Sebuah proses demokrasi yang mahal dan jarang terjadi, hanya untuk sebuah pilkada gubernur dan wali kota/bupati, mungkin itu tatanan konteks konsekuensi logis politik dalam perspektif berdemorkasi yang terjadi di republik ini yang turut mengundang sorotan kontroversi politik dunia.

Di balik suksesnya pilkada di Provinsi NAD itu, berarti lengkaplah sudah kerancuan sistem pemerintahan daerah dalam satu negara di republik ini. Pasalnya, Indonesia yang menganut negara kesatuan, ternyata di dalamnya terdapat lima macam sistem pemerintahan daerah (khususnya dalam tata cara dan mekanisme pemilihan kepala daerah), yang cenderung berbeda-beda.

Di negeri tetangga kita, Filipina misalnya, menerapkan sistem negara kesatuan dengan otonomi khusus yang diberikan kepada Provinsi Mindanau. Di RRC dianut sistem negara kesatuan pula dengan pemberian otonomi khusus untuk wilayah Hongkong.

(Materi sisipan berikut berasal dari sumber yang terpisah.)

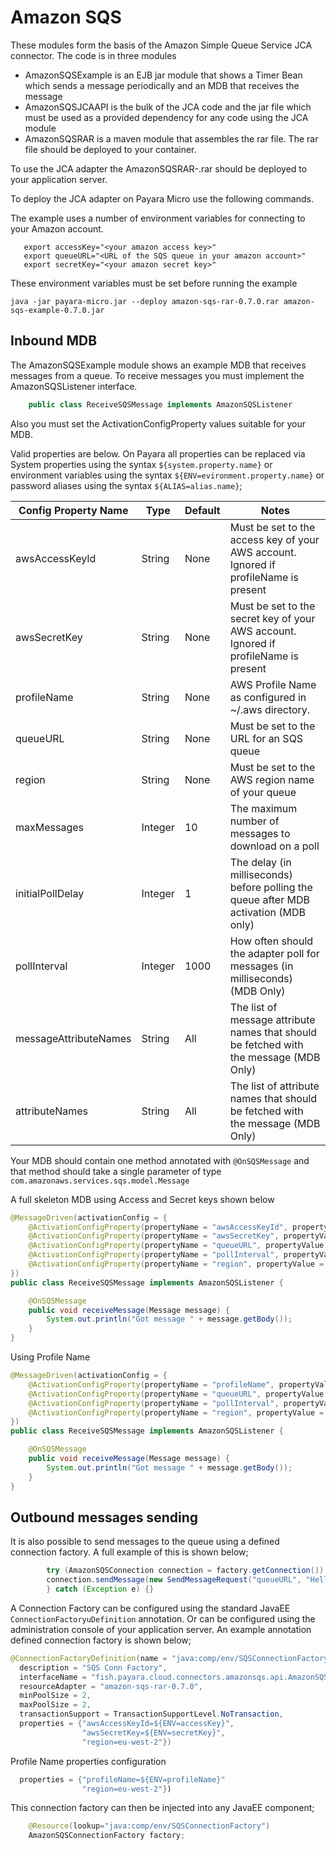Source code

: # Amazon SQS

These modules form the basis of the Amazon Simple Queue Service JCA connector. The code is in three modules
* AmazonSQSExample is an EJB jar module that shows a Timer Bean which sends a message periodically and an MDB that receives the message
* AmazonSQSJCAAPI is the bulk of the JCA code and the jar file which must be used as a provided dependency for any code using the JCA module
* AmazonSQSRAR is a maven module that assembles the rar file. The rar file should be deployed to your container.

To use the JCA adapter the AmazonSQSRAR-<version>.rar should be deployed to your application server.

To deploy the JCA adapter on Payara Micro use the following commands.

The example uses a number of environment variables for connecting to your Amazon account.

```shell
   export accessKey="<your amazon access key>"
   export queueURL="<URL of the SQS queue in your amazon account>"
   export secretKey="<your amazon secret key>"
```

These environment variables must be set before running the example

```shell
java -jar payara-micro.jar --deploy amazon-sqs-rar-0.7.0.rar amazon-sqs-example-0.7.0.jar
```

## Inbound MDB
The AmazonSQSExample module shows an example MDB that receives messages from a queue.
To receive messages you must implement the AmazonSQSListener interface. 
```java
    public class ReceiveSQSMessage implements AmazonSQSListener 
```

Also you must set the ActivationConfigProperty values suitable for your MDB. 

Valid properties are below. On Payara all properties can be replaced via System properties using the syntax `${system.property.name}` or environment variables using the syntax `${ENV=evironment.property.name}` or password aliases using the syntax `${ALIAS=alias.name}`;

|Config Property Name | Type | Default | Notes
|---------------------|------|---------|------
|awsAccessKeyId | String | None | Must be set to the access key of your AWS account. Ignored if profileName is present
|awsSecretKey | String | None | Must be set to the secret key of your AWS account. Ignored if profileName is present
|profileName | String | None | AWS Profile Name as configured in ~/.aws directory. 
|queueURL | String | None | Must be set to the URL for an SQS queue
|region | String | None | Must be set to the AWS region name of your queue
|maxMessages | Integer | 10 | The maximum number of messages to download on a poll
|initialPollDelay | Integer | 1 | The delay (in milliseconds) before polling the queue after MDB activation (MDB only)
|pollInterval | Integer | 1000 | How often should the adapter poll for messages (in milliseconds) (MDB Only)
|messageAttributeNames | String | All | The list of message attribute names that should be fetched with the message (MDB Only)
|attributeNames | String| All | The list of attribute names that should be fetched with the message (MDB Only)

Your MDB should contain one method annotated with `@OnSQSMessage` and that method should take a single parameter of type `com.amazonaws.services.sqs.model.Message`

A full skeleton MDB using Access and Secret keys shown below
```java
@MessageDriven(activationConfig = {
    @ActivationConfigProperty(propertyName = "awsAccessKeyId", propertyValue = "${ENV=accessKey}"),
    @ActivationConfigProperty(propertyName = "awsSecretKey", propertyValue = "${ENV=secretKey}"),
    @ActivationConfigProperty(propertyName = "queueURL", propertyValue = "${ENV=queueURL}"),   
    @ActivationConfigProperty(propertyName = "pollInterval", propertyValue = "1"),    
    @ActivationConfigProperty(propertyName = "region", propertyValue = "eu-west-2")    
})
public class ReceiveSQSMessage implements AmazonSQSListener {

    @OnSQSMessage
    public void receiveMessage(Message message) {
        System.out.println("Got message " + message.getBody());
    }
}
```
Using Profile Name
```java
@MessageDriven(activationConfig = {
    @ActivationConfigProperty(propertyName = "profileName", propertyValue = "${ENV=profileName}"),
    @ActivationConfigProperty(propertyName = "queueURL", propertyValue = "${ENV=queueURL}"),   
    @ActivationConfigProperty(propertyName = "pollInterval", propertyValue = "1"),    
    @ActivationConfigProperty(propertyName = "region", propertyValue = "eu-west-2")    
})
public class ReceiveSQSMessage implements AmazonSQSListener {

    @OnSQSMessage
    public void receiveMessage(Message message) {
        System.out.println("Got message " + message.getBody());
    }
}
```
## Outbound messages sending
It is also possible to send messages to the queue using a defined connection factory. 
A full example of this is shown below;
```java
        try (AmazonSQSConnection connection = factory.getConnection()) {
        connection.sendMessage(new SendMessageRequest("queueURL", "Hello World"));
        } catch (Exception e) {}

```

A Connection Factory can be configured using the standard JavaEE `ConnectionFactoryuDefinition` annotation. Or can be configured using the administration console of your application server.
An example annotation defined connection factory is shown below;
```java
@ConnectionFactoryDefinition(name = "java:comp/env/SQSConnectionFactory", 
  description = "SQS Conn Factory", 
  interfaceName = "fish.payara.cloud.connectors.amazonsqs.api.AmazonSQSConnectionFactory", 
  resourceAdapter = "amazon-sqs-rar-0.7.0", 
  minPoolSize = 2, 
  maxPoolSize = 2,
  transactionSupport = TransactionSupportLevel.NoTransaction,
  properties = {"awsAccessKeyId=${ENV=accessKey}",
                "awsSecretKey=${ENV=secretKey}",
                "region=eu-west-2"})
```
Profile Name properties configuration
```java
  properties = {"profileName=${ENV=profileName}"
                "region=eu-west-2"})
```
This connection factory can then be injected into any JavaEE component;
```java
    @Resource(lookup="java:comp/env/SQSConnectionFactory")
    AmazonSQSConnectionFactory factory;
```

Kanada juga demikian, sistem negara federal dengan memberikan otonomi khusus bagi Quibek. Namun, di negara-negara tersebut, variasi sistem pemerintahan daerahnya tidak sebanyak yang dianut di Indonesia.

Ironis memang, Indonesia sebagai satu negara kesatuan di mana seharusnya hanya ada satu pemerintah (pusat) yang mengatur seluruh daerah di negara tersebut, (Titik Triwulan Tutik, Pokok-pokok Hukum Tata Negara, Jakarta: Prestasi Pustaka Publisher. 2006 halm. 94), akan tetapi dalam praktiknya, sistem pemerintahan daerah (khususnya sistem pemilihan kepala daerah atau sistem pilkada) setidaknya ada lima sistem yang dipergunakan, yakni (1). Pilkada berdasarkan UU No. 32/2004. (2). Pilkada berdasarkan UU No. 34/1999 khusus untuk provinsi daerah Khusus Ibu Kota Jakarta. (3). Pilkada berdasarkan UU No. 21/2001 tentang Otonomi Khusus bagi Provinsi Papua. (4). Pilkada berdasarkan UU No. 11/2006 tentang Pemerintah Aceh. (5). Pilkada untuk Provinsi Daerah Istimewa Yogyakarta (DIY).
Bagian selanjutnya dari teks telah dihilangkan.